A perfect example of these strained parallels is still to come in the Letter, in an aside contained in its final chapter.
Do not veer off after fancy and unusual teachings—since it is well, you know, for the heart to be steadied by God’s favor, not by food codes that did no good for those observing them in the past. We have an altar where officiators at the Shrine are not allowed to eat. The animals, whose blood is brought into the sanctuary by the high priest for sin-offerings, have their carcasses burnt outside the camp—just as Jesus, in order to sanctify the people with his own blood, suffered outside the city gate. Let us go to him outside the camp, to share his humiliation, since we have no lasting city here but are on a quest for that to come. (13.9–13)
There is a dizzying sequence in that passage, made up of connections that hurry by (Thomas Aquinas called them “quite finespun,” valde subtilis). Consider the flow of the argument:
(a) It is a novelty to revert to Jewish eating codes, but
(b) we have an eating code to which others have no access, since
(c) Jesus was not sacrificed inside the sanctuary; rather,
(d) he was killed outside the city, and
(e) we should stay outside the earthly city, looking toward a heavenly one.

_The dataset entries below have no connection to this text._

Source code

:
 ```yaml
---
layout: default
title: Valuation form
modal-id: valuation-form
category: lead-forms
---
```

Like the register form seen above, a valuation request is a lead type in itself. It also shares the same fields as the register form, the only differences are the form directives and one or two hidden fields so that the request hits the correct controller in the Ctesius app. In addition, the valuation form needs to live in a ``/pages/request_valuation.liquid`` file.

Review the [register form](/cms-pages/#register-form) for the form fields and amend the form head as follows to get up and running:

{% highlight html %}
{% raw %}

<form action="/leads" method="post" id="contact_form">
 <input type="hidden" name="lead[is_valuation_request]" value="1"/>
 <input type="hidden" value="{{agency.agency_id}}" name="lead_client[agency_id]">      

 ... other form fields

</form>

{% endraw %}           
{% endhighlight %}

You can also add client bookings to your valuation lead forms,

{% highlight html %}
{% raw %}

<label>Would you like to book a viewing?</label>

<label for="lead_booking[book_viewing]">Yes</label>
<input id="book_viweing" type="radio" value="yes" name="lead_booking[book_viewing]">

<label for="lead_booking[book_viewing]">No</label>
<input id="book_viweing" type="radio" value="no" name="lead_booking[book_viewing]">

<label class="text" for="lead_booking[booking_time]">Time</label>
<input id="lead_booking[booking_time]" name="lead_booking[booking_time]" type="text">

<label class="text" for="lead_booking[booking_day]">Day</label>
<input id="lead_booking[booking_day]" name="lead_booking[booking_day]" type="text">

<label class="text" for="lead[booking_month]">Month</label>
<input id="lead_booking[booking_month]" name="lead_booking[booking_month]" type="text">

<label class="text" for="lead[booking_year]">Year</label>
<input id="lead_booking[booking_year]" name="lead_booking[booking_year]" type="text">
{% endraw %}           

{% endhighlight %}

Take these slippery steps one at a time:
(a) Against “Novelty”
In a bit of rhetorical one-upmanship, the Letter says that reverting to Jewish legalism is, in the context of the Pact Jesus initiated, following ideas that are “fancy” (poikilai) and “unusual” (xenai). As opposed to such giddy itchings, the heart should stay steady (kardia bebaia) with God’s help, not by legalisms that failed in the past. It is ironic that the “new” teaching is shown to be a “past” failure.
(b) Proper “Eating”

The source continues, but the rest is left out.